_AIM OF THE EXERCISE_
Identify the line in which "Speed of change\,---\,%" appears, then reproduce that line and all remaining lines of the records word for word.

########################################

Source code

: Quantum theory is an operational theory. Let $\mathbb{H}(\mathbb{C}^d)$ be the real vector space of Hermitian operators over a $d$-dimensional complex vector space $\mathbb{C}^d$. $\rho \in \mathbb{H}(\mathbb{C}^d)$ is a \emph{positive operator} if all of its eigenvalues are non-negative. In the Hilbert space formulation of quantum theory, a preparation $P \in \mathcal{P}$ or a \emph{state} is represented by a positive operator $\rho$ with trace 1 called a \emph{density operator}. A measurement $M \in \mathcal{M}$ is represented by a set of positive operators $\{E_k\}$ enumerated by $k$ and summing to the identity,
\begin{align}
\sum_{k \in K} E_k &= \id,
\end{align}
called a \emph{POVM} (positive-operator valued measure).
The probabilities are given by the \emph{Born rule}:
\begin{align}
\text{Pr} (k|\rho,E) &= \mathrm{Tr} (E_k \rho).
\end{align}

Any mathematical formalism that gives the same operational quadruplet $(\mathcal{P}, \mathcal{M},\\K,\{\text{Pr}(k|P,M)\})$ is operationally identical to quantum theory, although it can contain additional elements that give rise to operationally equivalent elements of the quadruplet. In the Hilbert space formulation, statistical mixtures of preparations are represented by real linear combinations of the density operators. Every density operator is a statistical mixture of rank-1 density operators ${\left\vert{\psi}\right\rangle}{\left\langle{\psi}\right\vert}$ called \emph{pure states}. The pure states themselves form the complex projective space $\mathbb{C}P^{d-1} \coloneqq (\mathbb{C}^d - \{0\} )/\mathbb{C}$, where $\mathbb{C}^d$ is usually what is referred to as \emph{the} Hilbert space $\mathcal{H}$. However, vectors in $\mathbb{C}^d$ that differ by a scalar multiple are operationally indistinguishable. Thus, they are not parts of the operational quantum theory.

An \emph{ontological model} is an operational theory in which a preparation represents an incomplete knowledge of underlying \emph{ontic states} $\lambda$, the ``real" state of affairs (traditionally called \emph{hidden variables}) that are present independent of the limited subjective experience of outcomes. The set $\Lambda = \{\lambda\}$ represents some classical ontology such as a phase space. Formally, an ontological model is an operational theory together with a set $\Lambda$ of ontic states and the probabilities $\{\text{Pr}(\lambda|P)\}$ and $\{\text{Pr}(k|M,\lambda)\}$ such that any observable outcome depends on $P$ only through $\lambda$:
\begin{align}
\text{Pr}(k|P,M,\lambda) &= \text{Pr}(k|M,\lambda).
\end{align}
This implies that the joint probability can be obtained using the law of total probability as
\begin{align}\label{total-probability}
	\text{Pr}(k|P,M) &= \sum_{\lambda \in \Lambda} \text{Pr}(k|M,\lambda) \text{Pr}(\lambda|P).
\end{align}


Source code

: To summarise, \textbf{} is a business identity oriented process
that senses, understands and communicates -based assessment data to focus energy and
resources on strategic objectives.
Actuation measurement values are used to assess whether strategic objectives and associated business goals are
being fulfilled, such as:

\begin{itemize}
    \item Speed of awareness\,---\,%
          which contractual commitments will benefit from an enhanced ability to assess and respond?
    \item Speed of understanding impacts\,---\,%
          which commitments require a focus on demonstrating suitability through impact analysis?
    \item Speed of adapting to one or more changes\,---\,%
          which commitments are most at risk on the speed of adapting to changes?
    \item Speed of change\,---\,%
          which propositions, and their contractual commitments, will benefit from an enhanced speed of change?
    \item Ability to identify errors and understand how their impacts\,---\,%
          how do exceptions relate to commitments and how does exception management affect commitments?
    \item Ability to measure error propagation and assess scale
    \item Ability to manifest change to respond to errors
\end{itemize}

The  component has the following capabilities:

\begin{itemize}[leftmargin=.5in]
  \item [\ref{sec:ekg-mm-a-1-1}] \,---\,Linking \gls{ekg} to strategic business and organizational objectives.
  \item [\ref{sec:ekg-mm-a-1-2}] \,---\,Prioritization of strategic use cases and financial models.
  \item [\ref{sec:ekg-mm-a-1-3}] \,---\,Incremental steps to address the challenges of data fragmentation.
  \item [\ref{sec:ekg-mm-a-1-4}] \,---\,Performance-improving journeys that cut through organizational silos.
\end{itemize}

########################################

_TASK SOLUTION_
    \item Speed of change\,---\,%
          which propositions, and their contractual commitments, will benefit from an enhanced speed of change?
    \item Ability to identify errors and understand how their impacts\,---\,%
          how do exceptions relate to commitments and how does exception management affect commitments?
    \item Ability to measure error propagation and assess scale
    \item Ability to manifest change to respond to errors
\end{itemize}

The  component has the following capabilities:

\begin{itemize}[leftmargin=.5in]
  \item [\ref{sec:ekg-mm-a-1-1}] \,---\,Linking \gls{ekg} to strategic business and organizational objectives.
  \item [\ref{sec:ekg-mm-a-1-2}] \,---\,Prioritization of strategic use cases and financial models.
  \item [\ref{sec:ekg-mm-a-1-3}] \,---\,Incremental steps to address the challenges of data fragmentation.
  \item [\ref{sec:ekg-mm-a-1-4}] \,---\,Performance-improving journeys that cut through organizational silos.
\end{itemize}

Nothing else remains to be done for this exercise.